I'm sitting here wondering if anyone out there is as very very sad as I am about the world right now. If so, pull up a pew for a minute. I have an idea.

I am not a particularly political person, but recent events have made me feel like finding myself a little spare crate and nudging myself up alongside some of the more polished soapbox dwellers putting their views across to have my say. I'm scared of what this world is becoming, and I feel powerless to change it.

This year I have mostly been raising a small brand new human. I have been overwhelmed by the oceans of choices and decisions for each and every milestone my baby went through. I was kind of prepared for that though. What I was not prepared for was the level of external judgement around the decisions I made for my child and my family. Week after week there is a new stage, a new decision, and the opinions are everywhere you turn: further afield and surprisingly close to home. I took these 'shoulds' on board and I went round in circles, beating myself up, until I wasn't sure what I'd decided or why.

We struggled with feeding: continue breastfeeding or move to bottle-feeding?

B wouldn't sleep: controlled crying or co-sleeping? or wait it out?

B needed solids: baby-led or purées?

My latest dilemma: Do we get the hippo backpack or the penguin one?

Enough already. It doesn't actually matter. Now we have bigger fish to fry.

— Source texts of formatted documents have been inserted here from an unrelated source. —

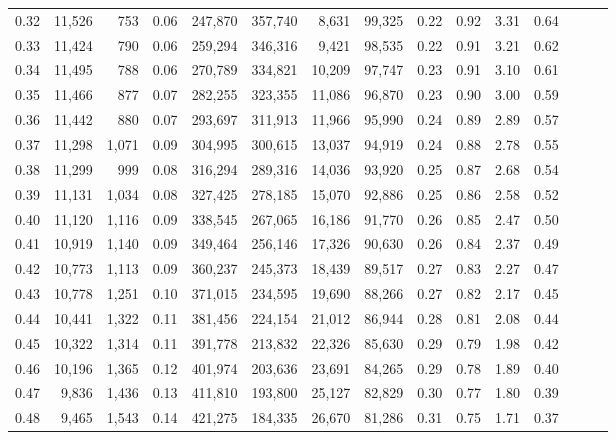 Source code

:\begin{tabular}{rrrrrrrrrrrrrrr}
0.32 &  11,526 &    753 &  0.06 &  247,870 &  357,740 &    8,631 &   99,325 &  0.22 &  0.92 &  3.31 &      0.64 \\
0.33 &  11,424 &    790 &  0.06 &  259,294 &  346,316 &    9,421 &   98,535 &  0.22 &  0.91 &  3.21 &      0.62 \\
0.34 &  11,495 &    788 &  0.06 &  270,789 &  334,821 &   10,209 &   97,747 &  0.23 &  0.91 &  3.10 &      0.61 \\
0.35 &  11,466 &    877 &  0.07 &  282,255 &  323,355 &   11,086 &   96,870 &  0.23 &  0.90 &  3.00 &      0.59 \\
0.36 &  11,442 &    880 &  0.07 &  293,697 &  311,913 &   11,966 &   95,990 &  0.24 &  0.89 &  2.89 &      0.57 \\
0.37 &  11,298 &  1,071 &  0.09 &  304,995 &  300,615 &   13,037 &   94,919 &  0.24 &  0.88 &  2.78 &      0.55 \\
0.38 &  11,299 &    999 &  0.08 &  316,294 &  289,316 &   14,036 &   93,920 &  0.25 &  0.87 &  2.68 &      0.54 \\
0.39 &  11,131 &  1,034 &  0.08 &  327,425 &  278,185 &   15,070 &   92,886 &  0.25 &  0.86 &  2.58 &      0.52 \\
0.40 &  11,120 &  1,116 &  0.09 &  338,545 &  267,065 &   16,186 &   91,770 &  0.26 &  0.85 &  2.47 &      0.50 \\
0.41 &  10,919 &  1,140 &  0.09 &  349,464 &  256,146 &   17,326 &   90,630 &  0.26 &  0.84 &  2.37 &      0.49 \\
0.42 &  10,773 &  1,113 &  0.09 &  360,237 &  245,373 &   18,439 &   89,517 &  0.27 &  0.83 &  2.27 &      0.47 \\
0.43 &  10,778 &  1,251 &  0.10 &  371,015 &  234,595 &   19,690 &   88,266 &  0.27 &  0.82 &  2.17 &      0.45 \\
0.44 &  10,441 &  1,322 &  0.11 &  381,456 &  224,154 &   21,012 &   86,944 &  0.28 &  0.81 &  2.08 &      0.44 \\
0.45 &  10,322 &  1,314 &  0.11 &  391,778 &  213,832 &   22,326 &   85,630 &  0.29 &  0.79 &  1.98 &      0.42 \\
0.46 &  10,196 &  1,365 &  0.12 &  401,974 &  203,636 &   23,691 &   84,265 &  0.29 &  0.78 &  1.89 &      0.40 \\
0.47 &   9,836 &  1,436 &  0.13 &  411,810 &  193,800 &   25,127 &   82,829 &  0.30 &  0.77 &  1.80 &      0.39 \\
0.48 &   9,465 &  1,543 &  0.14 &  421,275 &  184,335 &   26,670 &   81,286 &  0.31 &  0.75 &  1.71 &      0.37 \\

\end{tabular}
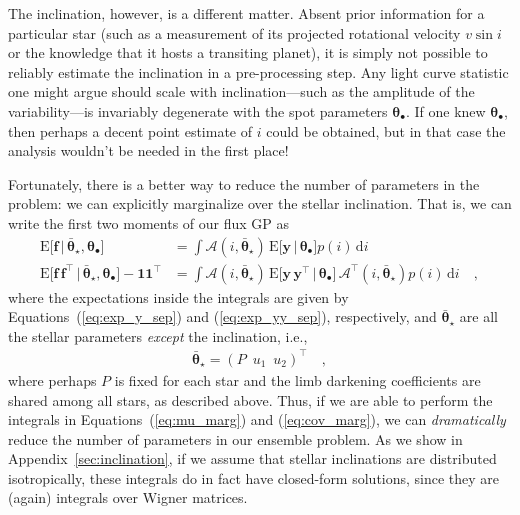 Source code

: \documentclass[modern]{aastex62}
\begin{document}
The inclination, however, is a different matter. Absent prior information
for a particular star (such as a measurement of its projected rotational
velocity $v\sin i$ or the knowledge that it hosts a transiting planet), it
is simply not possible to reliably estimate the inclination in a
pre-processing step. Any light curve statistic one might argue should scale
with inclination---such as the amplitude of the variability---is invariably
degenerate with the spot parameters $\pmb{\theta}_\bullet$. If one knew
$\pmb{\theta}_\bullet$, then perhaps a decent point estimate of $i$ could
be obtained, but in that case the analysis wouldn't be needed in the first place!
%

Fortunately, there is a better way to reduce the number of parameters in
the problem: we can explicitly marginalize over the stellar inclination.
That is, we can write the first two moments of our flux GP as
%
\begin{align}
    \label{eq:mu_marg}
    \mathrm{E} \Big[ \mathbf{f} \, \Big| \, \bar{\pmb{\theta}}_\star, \pmb{\theta}_\bullet \Big]
     & =
    \int
    \pmb{\mathcal{A}}(i, \bar{\pmb{\theta}}_\star) \,
    \mathrm{E} \Big[ \mathbf{y} \, \Big| \, \pmb{\theta}_\bullet \Big]
    p(i) \, \mathrm{d}i \\
    \label{eq:cov_marg}
    \mathrm{E} \Big[ \mathbf{f} \, \mathbf{f}^\top \, \Big| \, \bar{\pmb{\theta}}_\star, \pmb{\theta}_\bullet \Big]
    - \mathbf{1} \mathbf{1}^\top
     & =
    \int
    \pmb{\mathcal{A}}(i, \bar{\pmb{\theta}}_\star) \,
    \mathrm{E} \Big[ \mathbf{y} \, \mathbf{y}^\top \, \Big| \, \pmb{\theta}_\bullet \Big] \,
    \pmb{\mathcal{A}}^\top(i, \bar{\pmb{\theta}}_\star)
    p(i) \, \mathrm{d}i
    \quad,
\end{align}
%
where the expectations inside the integrals are given by
Equations~(\ref{eq:exp_y_sep}) and (\ref{eq:exp_yy_sep}), respectively, and
$\bar{\pmb{\theta}}_\star$ are all the stellar parameters \emph{except}
the inclination, i.e.,
%
\begin{align}
    \bar{\pmb{\theta}}_\star = \left(
    P \,\,\,
    u_1 \,\,\,
    u_2
    \right)^\top
    \quad,
\end{align}
%
where perhaps $P$ is fixed for each star and the limb darkening coefficients
are shared among all stars, as described above.
%
Thus, if we are able to perform the integrals in Equations~(\ref{eq:mu_marg})
and (\ref{eq:cov_marg}), we can \emph{dramatically} reduce the number of
parameters in our ensemble problem.
%
As we show in Appendix~\ref{sec:inclination}, if we assume that stellar
inclinations are distributed isotropically, these integrals
do in fact have closed-form solutions,
since they are (again) integrals over Wigner matrices.
%
\end{document}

Because three weeks ago 49 people were killed in a US nightclub, just for expressing who they are. Because two weeks ago, one amazing woman was killed in a UK street in broad daylight for just doing her job speaking up for her people. Because a week ago, the dubious result of a UK referendum to leave the EU has opened the floodgates of casual racism into our workplaces, our media and on to our streets. Have I suddenly woken up in the 1950s, for goodness sake? We are better than this. We have come too far.

Lovely mothers reading this: Are you breastfeeding your baby? Bottle-feeding? All of you absolutely incredible because you are feeding your babies and helping them grow.

Are you co-sleeping? Or burying your head in your pillow for a week as you count the minutes to help your baby learn to sleep alone? Do whatever works for you. You've got this.

Whichever path you have taken, no doubt you have all scanned the internet for advice, you have internalised all the unsolicited opinions and you have agonised over your choice regardless. (Most likely you will continue to do so until your child is at least 40.) And you have done all this because you care. Because you care that your baby grows up to be an adult who is strong, confident and responsible. Because you care that your baby grows up to be an adult who knows that they are loved and what it is to love, whatever form that love may take. An adult who knows how to be caring in turn, to be compassionate and open-minded.

So now let's forget the minutiae of precisely how you are achieving that, because, in the larger context of the bleak reality of the past month, it really is minutiae.

If we really want to worry about 'shoulds' and 'shouldn'ts', let's unite in a shared sense of responsibility for a set of common shoulds:

1. Our children should be able to grow up in a safe, tolerant world, free of racism and prejudice.

2. Our children shouldn't be afraid to stand up for their beliefs for fear of being killed in the street, a street which should be filled with every race and culture, of multiple generations.

3. Our children shouldn't have to live in fear that someone will walk into the public place they are in and open fire, because that individual should not have the weapon in the first place.

4. That individual should not think to do these things, because compassion and tolerance for our individual differences is taken for granted.

This isn't about politics. This isn't about opinions. As humans, we all have a joint responsibility to make these 'shoulds' a reality for our children. Let's stop beating ourselves and each other up over the fact that we essentially all want the very best for our children. Instead , let's focus all that energy on a wider mission to raise a generation of compassionate, responsible humans with the capacity to shape a brighter world.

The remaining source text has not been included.